Byte arrays, typed values, binary reader, and fwrite
I was trying to read a binary file created from a native app using the C# BinaryReader class but kept getting weird numbers. When I checked the hex in visual studio I saw that the bytes were backwards from what I expected, indicating endianess issues. This threw me for a loop since I was writing the file from C++ on the same machine that I was reading the file in C# in. Also, I wasn’t sending any data over the network so I was a little confused. Endianess is usually an issue across machine architectures or over the network.
The issue is that I ran into an endianess problem when writing values byte by byte, versus by using the actual data type of an object. Let me demonstrate the issue
What happens if I write 65297 (0xFF11) using C++
#include "stdafx.h"
#include "fstream"
int \_tmain(int argc, \_TCHAR\* argv[])
{
char buffer[] = { 0xFF, 0x11 };
auto \_stream = fopen("test2.out","wb");
fwrite(buffer, 1, sizeof(buffer), \_stream);
fclose(\_stream);
}
And read it in using the following C# code
public void ReadBinary()
{
using (var reader = new BinaryReader(new FileStream(@"test2.out", FileMode.Open)))
{
// read two bytes and print them out in hex
foreach (var b in reader.ReadBytes(2))
{
Console.Write("{0:X}", b);
}
Console.WriteLine();
// go back to the beginning
reader.BaseStream.Seek(0, SeekOrigin.Begin);
// read a two byte short and print it out in hex
var val = reader.ReadUInt16();
Console.WriteLine("{0:X}", val);
}
}
What would you expect I get? You might think we get the same thing both times, a 16 bit unsigned integer (2 bytes) and reading two bytes from the file should be the same right?
Actually, I got
FF11 \<-- reading in two bytes
11FF \<-- reading in a two byte short
What gives?
Turns out that since I’m on a little endian system (intel x86), when you read data as a typed structure it will always read little endian. The binary reader class in C# reads little endian, and fwrite in C++ will write little endian, as long as you aren’t writing a value byte by byte.
When you write a value byte by byte it doesn’t go through the correct endianess conversion. This means that you should make sure to use consistent write semantics. If you are going to write values byte by byte always write them byte by byte. If you are going to use typed data, always write with typed data. If you mix the write paradigms you can get into weird situations where some numbers are “big endian” (by writing it byte by byte), and some other values are little endian (by using typed data).

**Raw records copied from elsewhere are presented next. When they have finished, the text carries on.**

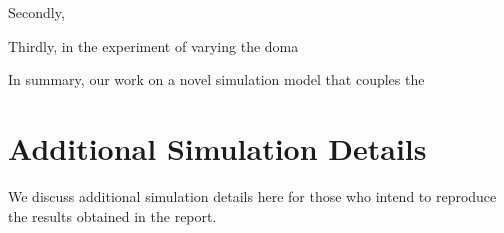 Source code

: \documentclass[12pt]{article}
\begin{document}
Secondly, 

Thirdly, in the experiment of varying the doma

In summary, our work on a novel simulation model that couples the 

\pagebreak





\appendix
\section{Additional Simulation Details}
We discuss additional simulation details here for those who intend to reproduce the results obtained in the report.
\end{document}
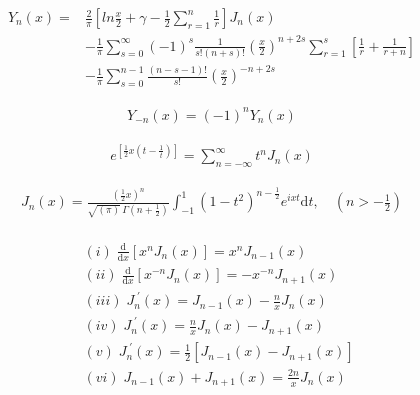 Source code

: \[\begin{align} \label{thrm4.3} Y_n(x) = & \frac2\pi\left[ ln\frac x2 + \gamma -\frac 12 \sum_{r=1}^n\frac 1r \right]J_n(x) \\\ & -\frac 1\pi\sum_{s=0}^\infty (-1)^s\frac{1}{s!(n+s)!}\left( \frac x2 \right) ^{n+2s}\sum_{r=1}^s\left[ \frac 1r + \frac 1{r+n} \right] \\\ & - \frac 1\pi \sum_{s=0}^{n-1}\frac{(n-s-1)!}{s!}\left( \frac x2 \right)^{-n+2s} \end{align}\]

\[\begin{align} \label{thrm4.4} Y_{-n}(x) = (-1)^nY_n(x) \end{align}\]

\[\begin{align} \label{thrm4.5} e^{\left[ \frac 12x(t-\frac 1t) \right]} = \sum_{n= -\infty}^{\infty}t^nJ_n(x) \end{align}\]

\[\begin{align} \label{thrm4.7} J_n(x) = \frac{(\tfrac 12x)^n}{\sqrt{(\pi)}\, \Gamma(n+\tfrac 12)}\int_{-1}^1(1-t^2)^{n- \tfrac 12}e^{ixt}\mathrm dt,\quad (n>-\tfrac 12) \end{align}\]

\[\begin{align} \label{thrm4.8} \\\ & (i)\; \frac{\mathrm d}{\mathrm dx}\left[ x^nJ_n(x) \right] = x^nJ_{n-1}(x) \\\ & (ii)\; \frac{\mathrm d}{\mathrm dx}\left[ x^{-n}J_n(x) \right] = -x^{-n}J_{n+1}(x) \\\ & (iii)\; J_n^{\; '}(x) = J_{n-1}(x) - \frac nxJ_n(x) \\\ & (iv)\; J_n^{\; '}(x) =\frac nxJ_n(x) - J_{n+1}(x) \\\ & (v)\; J_n^{\; '}(x) = \tfrac 12 \left[J_{n-1}(x) - J_{n+1}(x) \right] \\\ & (vi)\; J_{n-1}(x) + J_{n+1}(x) = \frac {2n}xJ_n(x) \end{align}\]

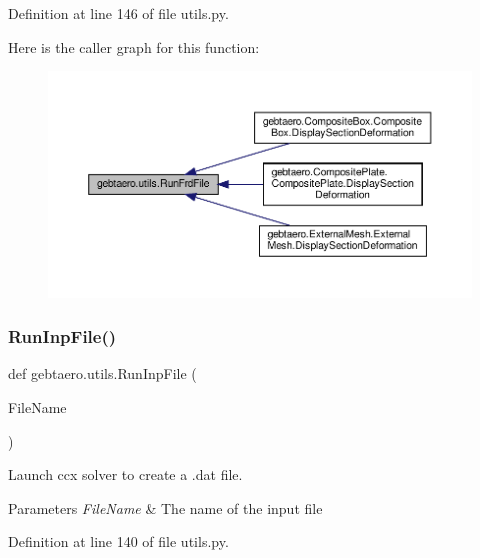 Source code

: Definition at line 146 of file utils.\+py.

Here is the caller graph for this function\+:
\nopagebreak
\begin{figure}[H]
\begin{center}
\leavevmode
\includegraphics[width=350pt]{namespacegebtaero_1_1utils_a553253bef10c3bec37dc0d858b03dc71_icgraph}
\end{center}
\end{figure}
\mbox{\label{namespacegebtaero_1_1utils_a74be96ae0691643c4e6c459e14360464}} 
\subsubsection{\texorpdfstring{Run\+Inp\+File()}{RunInpFile()}}
{\footnotesize\ttfamily def gebtaero.\+utils.\+Run\+Inp\+File (\begin{DoxyParamCaption}\item[{}]{File\+Name }\end{DoxyParamCaption})}



Launch ccx solver to create a .dat file. 


\begin{DoxyParams}{Parameters}
{\em File\+Name} & The name of the input file \\
\hline
\end{DoxyParams}


Definition at line 140 of file utils.\+py.

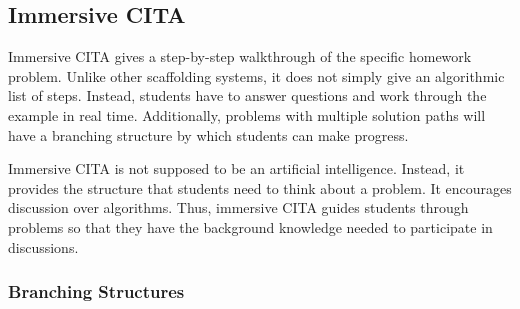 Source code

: \subsection{Immersive CITA}

Immersive CITA gives a step-by-step walkthrough of the specific homework problem. Unlike other scaffolding systems, it does not simply give an algorithmic list of steps. Instead, students have to answer questions and work through the example in real time. Additionally, problems with multiple solution paths will have a branching structure by which students can make progress.

Immersive CITA is not supposed to be an artificial intelligence. Instead, it provides the structure that students need to think about a problem. It encourages discussion over algorithms. Thus, immersive CITA guides students through problems so that they have the background knowledge needed to participate in discussions.

\subsubsection{Branching Structures}

\pagebreak

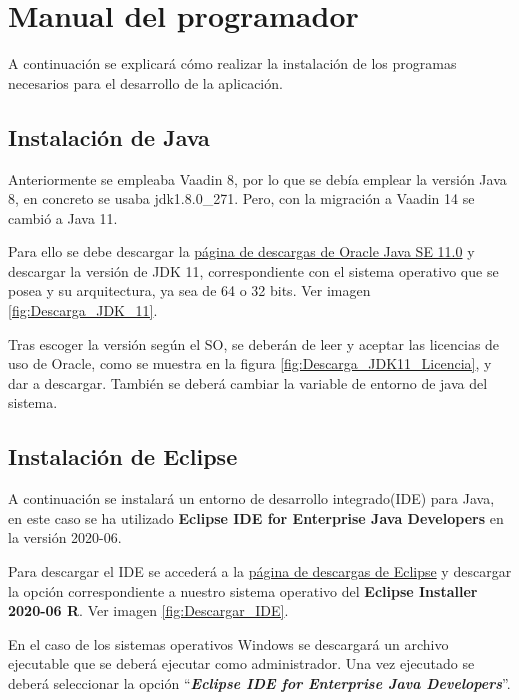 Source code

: \section{Manual del programador}
A continuación se explicará cómo realizar la instalación de los programas necesarios para el desarrollo de la aplicación.

\subsection{Instalación de Java}

Anteriormente se empleaba Vaadin 8, por lo que se debía emplear la versión Java 8, en concreto se usaba jdk1.8.0\_271. Pero, con la migración a Vaadin 14 se cambió a Java 11.
 
Para ello se debe descargar la \href{https://www.oracle.com/es/java/technologies/javase/jdk11-archive-downloads.html}{página de descargas de Oracle Java SE 11.0} y descargar la versión de JDK 11, correspondiente con el sistema operativo que se posea y su arquitectura, ya sea de 64 o 32 bits. Ver imagen \ref{fig:Descarga_JDK_11}.

Tras escoger la versión según el SO, se deberán de leer y aceptar las licencias de uso de Oracle, como se muestra en la figura \ref{fig:Descarga_JDK11_Licencia}, y dar a descargar. También se deberá cambiar la variable de entorno de java del sistema.


\subsection{Instalación de Eclipse}
A continuación se instalará un entorno de desarrollo integrado(IDE) para Java, en este caso se ha utilizado \textbf{Eclipse IDE for Enterprise Java Developers} en la versión 2020-06. 

Para descargar el IDE se accederá a la \href{https://www.eclipse.org/downloads/packages/release/2020-06/r}{página de descargas de Eclipse} y descargar la opción correspondiente a nuestro sistema operativo del \textbf{Eclipse Installer 2020-06 R}. Ver imagen \ref{fig:Descargar_IDE}.


En el caso de los sistemas operativos Windows se descargará un archivo ejecutable que se deberá ejecutar como administrador. Una vez ejecutado se deberá seleccionar la opción ``\textbf{\textit{Eclipse IDE for Enterprise Java Developers}}''. 

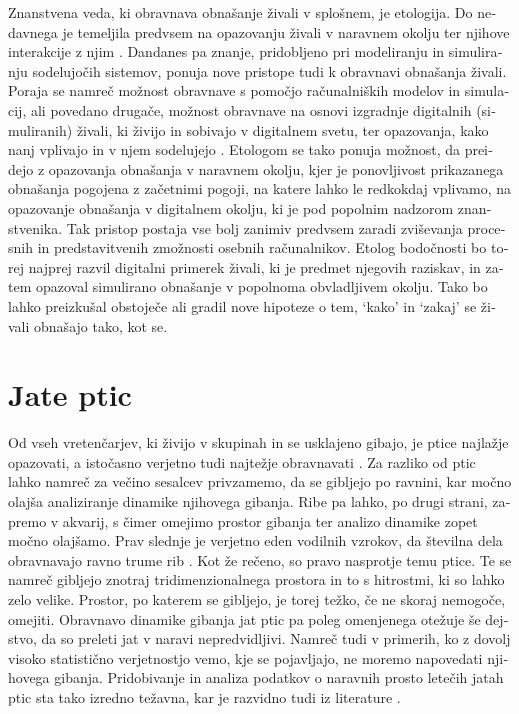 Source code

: \begin{slovenian}
Znanstvena veda, ki obravnava obnašanje živali v splošnem, je etologija. Do nedavnega je temeljila predvsem na opazovanju živali v naravnem okolju ter njihove interakcije z njim \cite{watts:1998}. Dandanes pa znanje, pridobljeno pri modeliranju in simuliranju sodelujočih sistemov, ponuja nove pristope tudi k obravnavi obnašanja živali. Poraja se namreč možnost obravnave s pomočjo računalniških modelov in simulacij, ali povedano drugače, možnost obravnave na osnovi izgradnje digitalnih (simuliranih) živali, ki živijo in sobivajo v digitalnem svetu, ter opazovanja, kako nanj vplivajo in v njem sodelujejo \cite{bentley:2002}. Etologom se tako ponuja možnost, da preidejo z opazovanja obnašanja v naravnem okolju, kjer je ponovljivost prikazanega obnašanja pogojena z začetnimi pogoji, na katere lahko le redkokdaj vplivamo, na opazovanje obnašanja v digitalnem okolju, ki je pod popolnim nadzorom znanstvenika. Tak pristop postaja vse bolj zanimiv predvsem zaradi zviševanja procesnih in predstavitvenih zmožnosti osebnih računalnikov. Etolog bodočnosti bo torej najprej razvil digitalni primerek živali, ki je predmet njegovih raziskav, in zatem opazoval simulirano obnašanje v popolnoma obvladljivem okolju. Tako bo lahko preizkušal obstoječe ali gradil nove hipoteze o tem, `kako' in `zakaj' se živali obnašajo tako, kot se.

\section{Jate ptic}
Od vseh vretenčarjev, ki živijo v skupinah in se usklajeno gibajo, je ptice najlažje opazovati, a istočasno verjetno tudi najtežje obravnavati \cite{heppner:1997}. Za razliko od ptic lahko namreč za večino sesalcev privzamemo, da se gibljejo po ravnini, kar močno olajša analiziranje dinamike njihovega gibanja. Ribe pa lahko, po drugi strani, zapremo v akvarij, s čimer omejimo prostor gibanja ter analizo dinamike zopet močno olajšamo. Prav slednje je verjetno eden vodilnih vzrokov, da številna dela obravnavajo ravno trume rib \cite{aoki:1982,dill:1997,mcfarland:1997,partridge:1982,shaw:1962,terzopoulos:1994,tu:1994,tu:1999,ward:2001,zaera:1996}. Kot že rečeno, so pravo nasprotje temu ptice. Te se namreč gibljejo znotraj tridimenzionalnega prostora in to s hitrostmi, ki so lahko zelo velike. Prostor, po katerem se gibljejo, je torej težko, če ne skoraj nemogoče, omejiti. Obravnavo dinamike gibanja jat ptic pa poleg omenjenega otežuje še dejstvo, da so preleti jat v naravi nepredvidljivi. Namreč tudi v primerih, ko z dovolj visoko statistično verjetnostjo vemo, kje se pojavljajo, ne moremo napovedati njihovega gibanja. Pridobivanje in analiza podatkov o naravnih prosto letečih jatah ptic sta tako izredno težavna, kar je razvidno tudi iz literature \cite{gould:1974,heppner:1997,jaffe:1997,moyle:1998}.


\end{slovenian}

Here’s a good quote from the ibm blog on writing endianness independent code summarizing the effect:
Endianness does matter when you use a type cast that depends on a certain endian being in use.
If you do happen to need to write byte by byte, and you want to read values in directly as casted types in C#, you can make use of Jon Skeet’s MiscUtil which contains a big endian and little endian binary reader/writer class. By using the big endian reader you can now read files where you wrote them from C++ byte by byte.
Here is a fixed version
using (var reader = new EndianBinaryReader(new BigEndianBitConverter(), new FileStream(@test2.out", FileMode.Open)))
{
foreach (var b in reader.ReadBytes(2))
{
Console.Write("{0:X}", b);
}
Console.WriteLine();
reader.BaseStream.Seek(0, SeekOrigin.Begin);
var val = reader.ReadUInt16();
Console.WriteLine("{0:X}", val);
}
Which spits out
FF11
FF11